Indonesia, where one in every five people smoke, has jumped on the bandwagon worldwide to impose tighter anti-tobacco measures to curb smoking, which is responsible for the death of 200,000 people in the country each year, according to a WHO estimate. It has since mid-last year, among others, required cigarette manufacturers to print graphic health warnings on packaging.
WHO has not endorsed the use of e-cigarettes and regulating e-cigarette sales remains a controversy worldwide.
WHO said that e-cigarettes should be subject to much tighter restrictions on their use, sale, content and promotion.
The global health watchdog accepted that e-cigarettes were less harmful than conventional ones. But it argued that the risk they posed to people passively inhaling their vapors meant they should not be allowed to be used indoors.
Some countries, such as Singapore and Canada, however, have taken a firm stance on prohibiting the import or sale of e-cigarette products.

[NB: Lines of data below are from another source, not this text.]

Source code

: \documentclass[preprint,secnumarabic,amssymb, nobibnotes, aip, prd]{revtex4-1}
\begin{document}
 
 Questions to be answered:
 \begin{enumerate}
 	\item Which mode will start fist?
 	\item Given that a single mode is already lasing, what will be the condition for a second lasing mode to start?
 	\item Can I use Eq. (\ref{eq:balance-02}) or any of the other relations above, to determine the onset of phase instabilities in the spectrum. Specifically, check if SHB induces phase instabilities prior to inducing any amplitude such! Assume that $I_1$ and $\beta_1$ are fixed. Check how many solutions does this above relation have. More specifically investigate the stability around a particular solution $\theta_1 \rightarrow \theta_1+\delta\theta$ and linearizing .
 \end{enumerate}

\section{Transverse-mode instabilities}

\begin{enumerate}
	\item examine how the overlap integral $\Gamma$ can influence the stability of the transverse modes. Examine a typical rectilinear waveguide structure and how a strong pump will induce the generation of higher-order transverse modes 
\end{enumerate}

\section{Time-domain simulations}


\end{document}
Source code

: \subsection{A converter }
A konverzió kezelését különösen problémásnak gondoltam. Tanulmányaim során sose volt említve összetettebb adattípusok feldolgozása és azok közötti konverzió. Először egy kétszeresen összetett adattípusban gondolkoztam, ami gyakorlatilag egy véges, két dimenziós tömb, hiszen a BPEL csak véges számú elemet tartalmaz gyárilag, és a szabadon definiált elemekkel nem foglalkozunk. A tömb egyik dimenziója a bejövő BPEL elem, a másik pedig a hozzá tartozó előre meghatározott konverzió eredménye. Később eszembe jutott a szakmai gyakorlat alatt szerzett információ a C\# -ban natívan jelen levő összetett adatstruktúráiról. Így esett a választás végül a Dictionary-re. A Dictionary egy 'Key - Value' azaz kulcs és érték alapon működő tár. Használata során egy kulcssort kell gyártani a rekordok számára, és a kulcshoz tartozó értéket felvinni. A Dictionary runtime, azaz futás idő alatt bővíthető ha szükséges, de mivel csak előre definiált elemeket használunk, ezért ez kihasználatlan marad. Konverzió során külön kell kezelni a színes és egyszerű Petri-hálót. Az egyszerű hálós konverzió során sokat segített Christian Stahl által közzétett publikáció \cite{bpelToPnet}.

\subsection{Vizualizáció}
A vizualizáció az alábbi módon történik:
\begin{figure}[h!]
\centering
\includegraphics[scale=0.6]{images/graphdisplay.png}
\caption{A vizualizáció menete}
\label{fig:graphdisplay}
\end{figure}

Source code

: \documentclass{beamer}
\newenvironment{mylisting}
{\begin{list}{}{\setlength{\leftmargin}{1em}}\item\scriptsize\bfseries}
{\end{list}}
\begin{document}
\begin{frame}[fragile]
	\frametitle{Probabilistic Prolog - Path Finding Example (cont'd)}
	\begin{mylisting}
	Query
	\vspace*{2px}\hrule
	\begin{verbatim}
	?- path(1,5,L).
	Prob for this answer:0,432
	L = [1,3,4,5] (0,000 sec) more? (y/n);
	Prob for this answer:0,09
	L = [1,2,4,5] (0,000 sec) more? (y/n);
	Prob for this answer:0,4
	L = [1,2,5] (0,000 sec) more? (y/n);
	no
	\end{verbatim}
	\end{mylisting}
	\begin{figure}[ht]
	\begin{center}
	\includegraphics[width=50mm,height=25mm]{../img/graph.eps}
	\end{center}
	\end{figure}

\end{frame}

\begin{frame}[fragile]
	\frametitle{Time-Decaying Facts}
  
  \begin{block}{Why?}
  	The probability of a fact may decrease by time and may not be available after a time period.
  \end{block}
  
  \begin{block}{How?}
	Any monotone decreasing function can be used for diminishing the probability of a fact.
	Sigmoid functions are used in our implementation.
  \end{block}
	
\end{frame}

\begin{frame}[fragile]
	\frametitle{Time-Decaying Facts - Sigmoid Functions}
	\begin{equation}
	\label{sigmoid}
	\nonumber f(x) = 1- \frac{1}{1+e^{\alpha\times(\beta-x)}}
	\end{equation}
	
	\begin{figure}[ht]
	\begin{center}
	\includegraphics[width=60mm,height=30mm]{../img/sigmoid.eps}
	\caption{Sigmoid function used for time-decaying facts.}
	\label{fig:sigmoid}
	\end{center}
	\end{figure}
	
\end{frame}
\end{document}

Among the health reasons for the prohibition were uncontrolled nicotine content and solvent abuse of the products and lack of information known about their additive impact, said Roy Sparringa, the head of the Food and Drug Monitoring Agency (BPOM) which, along with the Health Ministry, recommends the e-cigarette sale ban.
Nicotine is one of the source of dangers in cigarettes, which the WHO estimates are responsible for 6 million deaths on a yearly basis.
'E-cigarettes also often turn a beginner smoker into an active smoker,' Roy said in a text message.
The Trade Ministry's director general for standards and consumer protection, Widodo, shared a similar view, saying that a ban on sales of e-cigarettes would be necessary to protect the health of consumers from a number of dangerous substances added to the products. He further said that his office was finalizing a ministerial regulation to ensure the ban was effective.
The planned e-cigarette ban will become the second ban issued by the Trade Ministry. Earlier, it prohibited sales of low-content alcohol drinks, particularly beer, in minimarkets. However, following protests, it exempted some tourist sites, including one of the world's most popular tourist destinations, Bali, from the arrangement.